Le principal parti prokurde de Turquie accuse le gouvernement d’être derrière le sanglant attentat du 10 octobre. Une hypothèse pas si farfelue selon un chercheur de l’IRIS.


Le double attentat suicide perpétré samedi à Ankara, qui a fait au moins 95 morts, n'a toujours pas été revendiqué dimanche, mais le Premier ministre turc Ahmet Davutoglu rapidement pointé les jihadistes, les indépendantistes kurdes et l’extrême gauche comme principaux suspects. D’autres accusent des cellules de l’appareil d’État d’être responsables de l’attentat le plus meurtrier de l’histoire du pays.


 


3 suspects non convaincants


Le mode opératoire, un ou plusieurs kamikazes qui se font exploser au milieu d'une foule, et la cible, des militants de la cause kurde, peuvent faire penser à une action de l’État islamique. C’est une attaque similaire qui avait visé la ville de Suruç, à la frontière syrienne, faisant 33 morts parmi les militants kurdes le 20 juillet. L'opération a alors été présentée comme une revanche après leur défaite face aux milices kurdes dans la bataille de Kobané (Syrie).

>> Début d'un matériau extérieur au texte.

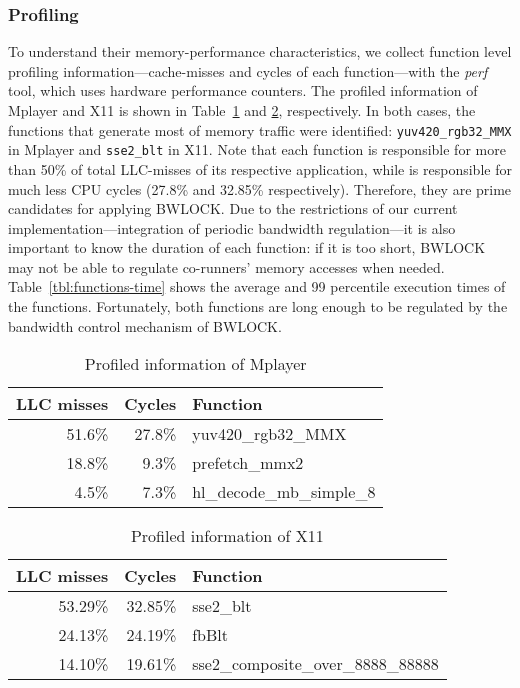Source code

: \documentclass[times, 10pt,onecolumn]{article}
\newcommand{\bottomrule}{\hline}
\newcommand{\toprule}{\hline}
\newcommand{\midrule}{\hline}
\begin{document}
\subsubsection{Profiling}
To understand their memory-performance characteristics, we
collect function level profiling information---cache-misses and cycles
of each function---with the \emph{perf} tool, which uses hardware
performance counters. The profiled information of Mplayer and X11 is
shown in Table~\ref{tbl:mplayer-profile} and \ref{tbl:x11-profile},
respectively. In both cases, the functions that generate most of
memory traffic were identified: \texttt{yuv420\_rgb32\_MMX} in Mplayer
and \texttt{sse2\_blt} in X11. Note that each function is responsible
for more than 50\% of total LLC-misses of its respective application,
while is responsible for much less CPU cycles (27.8\% and 32.85\%
respectively). Therefore, they are prime candidates for applying
BWLOCK. Due to the restrictions of our current
implementation---integration of periodic bandwidth regulation---it
is also important to know the duration of each function: if it is too
short, BWLOCK may not be able to regulate co-runners' memory
accesses when needed. Table~\ref{tbl:functions-time} shows the
average and 99 percentile execution times of the
functions. Fortunately, both functions are long enough to be regulated
by the bandwidth control mechanism of BWLOCK.

\begin{table}[htbp]
\centering
\begin{tabular}{rrl}
\toprule
LLC misses & Cycles & Function \\
\midrule
51.6\% & 27.8\% & yuv420\_rgb32\_MMX \\
18.8\% & 9.3\% & prefetch\_mmx2 \\
4.5\% & 7.3\% & hl\_decode\_mb\_simple\_8 \\
\bottomrule
\end{tabular}\caption{Profiled information of Mplayer}
\label{tbl:mplayer-profile}\end{table}

\begin{table}[htbp]
\centering
\begin{tabular}{rrl}
\toprule
LLC misses & Cycles & Function \\
\midrule
53.29\% & 32.85\% & sse2\_blt\\
24.13\% & 24.19\% & fbBlt\\
14.10\% & 19.61\% & sse2\_composite\_over\_8888\_88888 \\
\bottomrule
\end{tabular}\caption{Profiled information of X11}
\label{tbl:x11-profile}\end{table}
\end{document}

La rébellion kurde a rendu Ankara responsable de l'attaque de Suruç et, en riposte, repris ses attentats meurtriers contre les soldats et policiers. Ces opérations et les représailles militaires turques qu'elles ont suscitées ont fait voler en éclat le cessez-le-feu qui tenait depuis plus de deux ans entre les deux parties. Dès dimanche, les médias favorables au régime ont voulu voir dans l'attaque d'Ankara la main du PKK. La cible visée, des militants proches de leur cause, paraît toutefois peu crédible. D'autant que le PKK a déclaré samedi la suspension de ses activités jusqu'aux élections du 1er novembre, sauf en cas de légitime défense.


Quant au Front révolutionnaire de libération du peuple, cité par le premier ministre, il a certes déjà recouru à des kamikazes pour ses attaques, mais il vise en priorité des symboles du capitalisme ou de l'État turcs, ainsi que des intérêts étrangers. De plus, il n'a jamais visé de foules.


 


L’État coupable ?


À ces trois suspects, le principal parti prokurde de Turquie, le Parti démocratique des peuples (HDP) en a ajouté un quatrième : le gouvernement lui-même. Le chef de file du HDP Selahattin Demirtas a mis en cause dès samedi un « État mafia » et « un État dont la mentalité le pousse à agir comme un tueur en série ». Le gouvernement, dominé par les islamistes de l’AKP, a balayé d'un revers de main les allégations du parti prokurde, mais l’hypothèse n’est pas si farfelue selon Didier Billion, directeur adjoint de l'Institut de relations internationales et stratégiques (IRIS).


Le chercheur, qui écarte les trois hypothèses avancées par le gouvernement, évoque l'hypothèse de « cellules clandestines » cachées dans « les rouages de l'appareil d'État, notamment au sein de l'armée, mais aussi de la police, et dont on sait qu'il a pu commettre des attentats, des opérations de déstabilisation, (…) de façon à tenter de ressouder les rangs autour du pouvoir en place ». « Je n'ai évidemment aucun élément de preuve tangible, mais il y aurait une logique politique », ajoute M. Billion.


Selon lui, d’autres attentats sont possibles en raison de la situation politique « très préoccupante », avec notamment « des scènes de guerre civile, des affrontements très violents » dans l’est et le sud-est de la Turquie, mettant en scène la plupart du temps des jeunes proches des indépendantistes kurdes. Or, « le président de la République, M. Erdogan, ne cesse d'utiliser (…) la stratégie de la tension, c'est-à-dire qu'il essaie de polariser les positions politiques en Turquie ».


Son objectif est d’attirer dans son giron « l’électorat nationaliste pour ces prochaines élections », analyse le chercheur. Un électorat qui pourrait passer outre son aversion pour les islamistes au pouvoir par peur de voir la Turquie fragilisée par la rébellion kurde et les menaces à ses frontières, notamment syriennes et russes. Compte tenu des tensions dans le pays, l’annulation ou le report des élections est d’ailleurs « une possibilité qu'on ne peut pas exclure », conclut M. Billion.